EXERCISE OBJECTIVE: Please retype the listing exactly as it appears, skipping each picture.

━━━━━ DATA RECORDS

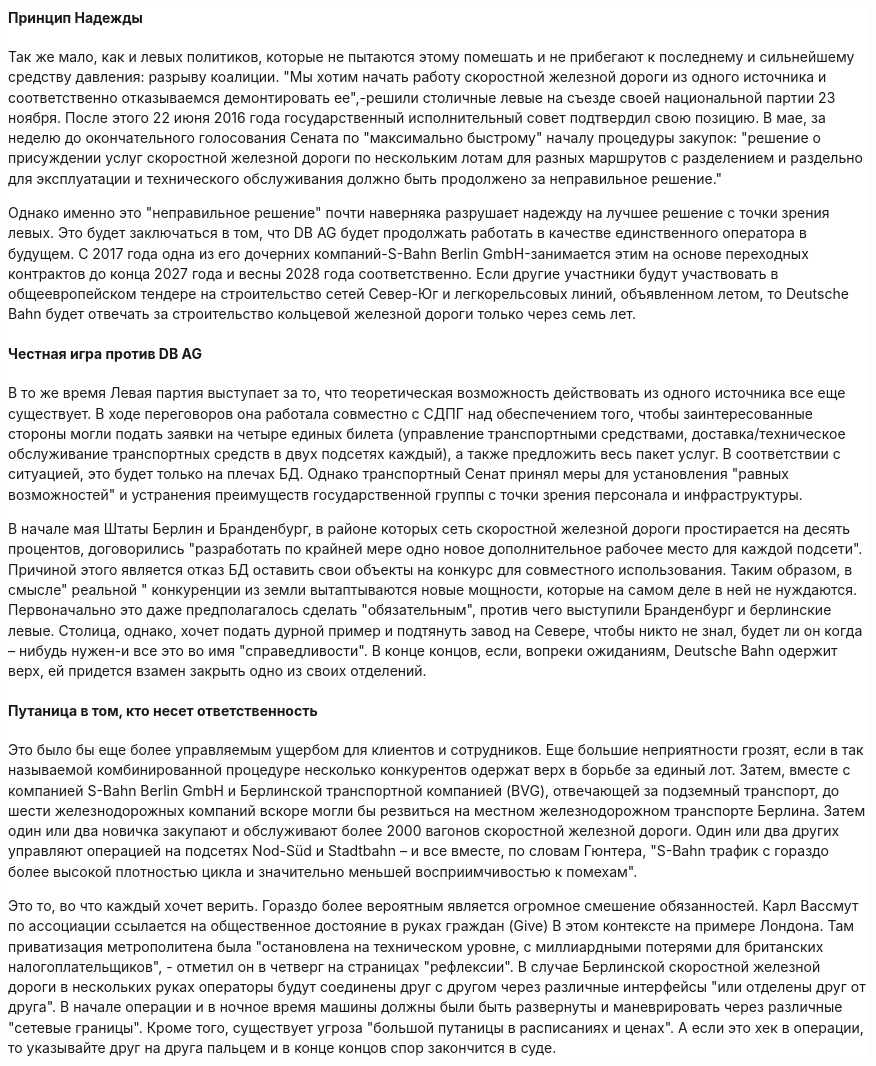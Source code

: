 #### Принцип Надежды

Так же мало, как и левых политиков, которые не пытаются этому помешать и не прибегают к последнему и сильнейшему средству давления: разрыву коалиции. "Мы хотим начать работу скоростной железной дороги из одного источника и соответственно отказываемся демонтировать ее",-решили столичные левые на съезде своей национальной партии 23 ноября. После этого 22 июня 2016 года государственный исполнительный совет подтвердил свою позицию. В мае, за неделю до окончательного голосования Сената по "максимально быстрому" началу процедуры закупок: "решение о присуждении услуг скоростной железной дороги по нескольким лотам для разных маршрутов с разделением и раздельно для эксплуатации и технического обслуживания должно быть продолжено за неправильное решение."

Однако именно это "неправильное решение" почти наверняка разрушает надежду на лучшее решение с точки зрения левых. Это будет заключаться в том, что DB AG будет продолжать работать в качестве единственного оператора в будущем. С 2017 года одна из его дочерних компаний-S-Bahn Berlin GmbH-занимается этим на основе переходных контрактов до конца 2027 года и весны 2028 года соответственно. Если другие участники будут участвовать в общеевропейском тендере на строительство сетей Север-Юг и легкорельсовых линий, объявленном летом, то Deutsche Bahn будет отвечать за строительство кольцевой железной дороги только через семь лет.

#### Честная игра против DB AG

В то же время Левая партия выступает за то, что теоретическая возможность действовать из одного источника все еще существует. В ходе переговоров она работала совместно с СДПГ над обеспечением того, чтобы заинтересованные стороны могли подать заявки на четыре единых билета (управление транспортными средствами, доставка/техническое обслуживание транспортных средств в двух подсетях каждый), а также предложить весь пакет услуг. В соответствии с ситуацией, это будет только на плечах БД. Однако транспортный Сенат принял меры для установления "равных возможностей" и устранения преимуществ государственной группы с точки зрения персонала и инфраструктуры.

В начале мая Штаты Берлин и Бранденбург, в районе которых сеть скоростной железной дороги простирается на десять процентов, договорились "разработать по крайней мере одно новое дополнительное рабочее место для каждой подсети". Причиной этого является отказ БД оставить свои объекты на конкурс для совместного использования. Таким образом, в смысле" реальной " конкуренции из земли вытаптываются новые мощности, которые на самом деле в ней не нуждаются. Первоначально это даже предполагалось сделать "обязательным", против чего выступили Бранденбург и берлинские левые. Столица, однако, хочет подать дурной пример и подтянуть завод на Севере, чтобы никто не знал, будет ли он когда – нибудь нужен-и все это во имя "справедливости". В конце концов, если, вопреки ожиданиям, Deutsche Bahn одержит верх, ей придется взамен закрыть одно из своих отделений.

#### Путаница в том, кто несет ответственность

Это было бы еще более управляемым ущербом для клиентов и сотрудников. Еще большие неприятности грозят, если в так называемой комбинированной процедуре несколько конкурентов одержат верх в борьбе за единый лот. Затем, вместе с компанией S-Bahn Berlin GmbH и Берлинской транспортной компанией (BVG), отвечающей за подземный транспорт, до шести железнодорожных компаний вскоре могли бы резвиться на местном железнодорожном транспорте Берлина. Затем один или два новичка закупают и обслуживают более 2000 вагонов скоростной железной дороги. Один или два других управляют операцией на подсетях Nod-Süd и Stadtbahn – и все вместе, по словам Гюнтера, "S-Bahn трафик с гораздо более высокой плотностью цикла и значительно меньшей восприимчивостью к помехам".

Это то, во что каждый хочет верить. Гораздо более вероятным является огромное смешение обязанностей. Карл Вассмут по ассоциации ссылается на общественное достояние в руках граждан (Give) В этом контексте на примере Лондона. Там приватизация метрополитена была "остановлена на техническом уровне, с миллиардными потерями для британских налогоплательщиков", - отметил он в четверг на страницах "рефлексии". В случае Берлинской скоростной железной дороги в нескольких руках операторы будут соединены друг с другом через различные интерфейсы "или отделены друг от друга". В начале операции и в ночное время машины должны были быть развернуты и маневрировать через различные "сетевые границы". Кроме того, существует угроза "большой путаницы в расписаниях и ценах". А если это хек в операции, то указывайте друг на друга пальцем и в конце концов спор закончится в суде.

━━━━━━━━━━

SOLUTION FOR THIS TASK:
Source code

: #### Принцип Надежды

Так же мало, как и левых политиков, которые не пытаются этому помешать и не прибегают к последнему и сильнейшему средству давления: разрыву коалиции. "Мы хотим начать работу скоростной железной дороги из одного источника и соответственно отказываемся демонтировать ее",-решили столичные левые на съезде своей национальной партии 23 ноября. После этого 22 июня 2016 года государственный исполнительный совет подтвердил свою позицию. В мае, за неделю до окончательного голосования Сената по "максимально быстрому" началу процедуры закупок: "решение о присуждении услуг скоростной железной дороги по нескольким лотам для разных маршрутов с разделением и раздельно для эксплуатации и технического обслуживания должно быть продолжено за неправильное решение."

Однако именно это "неправильное решение" почти наверняка разрушает надежду на лучшее решение с точки зрения левых. Это будет заключаться в том, что DB AG будет продолжать работать в качестве единственного оператора в будущем. С 2017 года одна из его дочерних компаний-S-Bahn Berlin GmbH-занимается этим на основе переходных контрактов до конца 2027 года и весны 2028 года соответственно. Если другие участники будут участвовать в общеевропейском тендере на строительство сетей Север-Юг и легкорельсовых линий, объявленном летом, то Deutsche Bahn будет отвечать за строительство кольцевой железной дороги только через семь лет.

#### Честная игра против DB AG

В то же время Левая партия выступает за то, что теоретическая возможность действовать из одного источника все еще существует. В ходе переговоров она работала совместно с СДПГ над обеспечением того, чтобы заинтересованные стороны могли подать заявки на четыре единых билета (управление транспортными средствами, доставка/техническое обслуживание транспортных средств в двух подсетях каждый), а также предложить весь пакет услуг. В соответствии с ситуацией, это будет только на плечах БД. Однако транспортный Сенат принял меры для установления "равных возможностей" и устранения преимуществ государственной группы с точки зрения персонала и инфраструктуры.

В начале мая Штаты Берлин и Бранденбург, в районе которых сеть скоростной железной дороги простирается на десять процентов, договорились "разработать по крайней мере одно новое дополнительное рабочее место для каждой подсети". Причиной этого является отказ БД оставить свои объекты на конкурс для совместного использования. Таким образом, в смысле" реальной " конкуренции из земли вытаптываются новые мощности, которые на самом деле в ней не нуждаются. Первоначально это даже предполагалось сделать "обязательным", против чего выступили Бранденбург и берлинские левые. Столица, однако, хочет подать дурной пример и подтянуть завод на Севере, чтобы никто не знал, будет ли он когда – нибудь нужен-и все это во имя "справедливости". В конце концов, если, вопреки ожиданиям, Deutsche Bahn одержит верх, ей придется взамен закрыть одно из своих отделений.

#### Путаница в том, кто несет ответственность

Это было бы еще более управляемым ущербом для клиентов и сотрудников. Еще большие неприятности грозят, если в так называемой комбинированной процедуре несколько конкурентов одержат верх в борьбе за единый лот. Затем, вместе с компанией S-Bahn Berlin GmbH и Берлинской транспортной компанией (BVG), отвечающей за подземный транспорт, до шести железнодорожных компаний вскоре могли бы резвиться на местном железнодорожном транспорте Берлина. Затем один или два новичка закупают и обслуживают более 2000 вагонов скоростной железной дороги. Один или два других управляют операцией на подсетях Nod-Süd и Stadtbahn – и все вместе, по словам Гюнтера, "S-Bahn трафик с гораздо более высокой плотностью цикла и значительно меньшей восприимчивостью к помехам".

Это то, во что каждый хочет верить. Гораздо более вероятным является огромное смешение обязанностей. Карл Вассмут по ассоциации ссылается на общественное достояние в руках граждан (Give) В этом контексте на примере Лондона. Там приватизация метрополитена была "остановлена на техническом уровне, с миллиардными потерями для британских налогоплательщиков", - отметил он в четверг на страницах "рефлексии". В случае Берлинской скоростной железной дороги в нескольких руках операторы будут соединены друг с другом через различные интерфейсы "или отделены друг от друга". В начале операции и в ночное время машины должны были быть развернуты и маневрировать через различные "сетевые границы". Кроме того, существует угроза "большой путаницы в расписаниях и ценах". А если это хек в операции, то указывайте друг на друга пальцем и в конце концов спор закончится в суде.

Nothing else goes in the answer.